• Assignment
Lines to restate from the data below: from the one containing "Nolo_driver_for_windows software as" to the one containing "NOLO_Windows software is", both included. Give them again exactly, and only them.

• Entries shown
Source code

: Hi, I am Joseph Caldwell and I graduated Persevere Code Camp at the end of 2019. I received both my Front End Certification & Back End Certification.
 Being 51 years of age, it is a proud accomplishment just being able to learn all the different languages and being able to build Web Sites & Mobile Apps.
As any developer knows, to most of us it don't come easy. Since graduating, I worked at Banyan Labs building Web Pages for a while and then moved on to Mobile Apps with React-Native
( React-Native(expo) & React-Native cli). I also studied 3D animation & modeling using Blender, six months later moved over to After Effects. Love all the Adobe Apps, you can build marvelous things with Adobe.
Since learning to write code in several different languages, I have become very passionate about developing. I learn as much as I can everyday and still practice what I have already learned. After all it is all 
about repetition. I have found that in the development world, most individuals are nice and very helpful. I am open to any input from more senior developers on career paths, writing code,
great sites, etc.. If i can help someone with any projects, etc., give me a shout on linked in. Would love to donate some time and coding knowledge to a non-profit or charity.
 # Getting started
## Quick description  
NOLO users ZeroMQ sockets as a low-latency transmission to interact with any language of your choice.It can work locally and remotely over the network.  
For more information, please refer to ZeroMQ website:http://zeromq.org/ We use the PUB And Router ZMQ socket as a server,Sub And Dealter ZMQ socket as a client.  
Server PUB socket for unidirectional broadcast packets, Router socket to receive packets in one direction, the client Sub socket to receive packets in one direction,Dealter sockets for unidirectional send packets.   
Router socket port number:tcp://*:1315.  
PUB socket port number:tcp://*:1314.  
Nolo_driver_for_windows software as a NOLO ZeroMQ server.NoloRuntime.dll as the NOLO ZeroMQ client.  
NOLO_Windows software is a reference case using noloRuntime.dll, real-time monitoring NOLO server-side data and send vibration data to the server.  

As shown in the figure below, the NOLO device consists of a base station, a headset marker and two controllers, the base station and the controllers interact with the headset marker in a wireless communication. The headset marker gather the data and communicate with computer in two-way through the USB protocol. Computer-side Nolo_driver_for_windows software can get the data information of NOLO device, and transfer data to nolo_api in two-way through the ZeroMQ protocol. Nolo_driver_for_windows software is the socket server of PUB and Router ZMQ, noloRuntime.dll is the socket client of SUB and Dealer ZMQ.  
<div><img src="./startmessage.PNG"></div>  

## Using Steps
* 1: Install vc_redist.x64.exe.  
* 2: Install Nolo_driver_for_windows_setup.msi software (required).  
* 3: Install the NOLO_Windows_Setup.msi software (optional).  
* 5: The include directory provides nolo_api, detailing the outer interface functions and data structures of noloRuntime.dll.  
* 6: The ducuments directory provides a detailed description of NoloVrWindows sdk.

• Exercise output
Nolo_driver_for_windows software as a NOLO ZeroMQ server.NoloRuntime.dll as the NOLO ZeroMQ client.  
NOLO_Windows software is a reference case using noloRuntime.dll, real-time monitoring NOLO server-side data and send vibration data to the server.  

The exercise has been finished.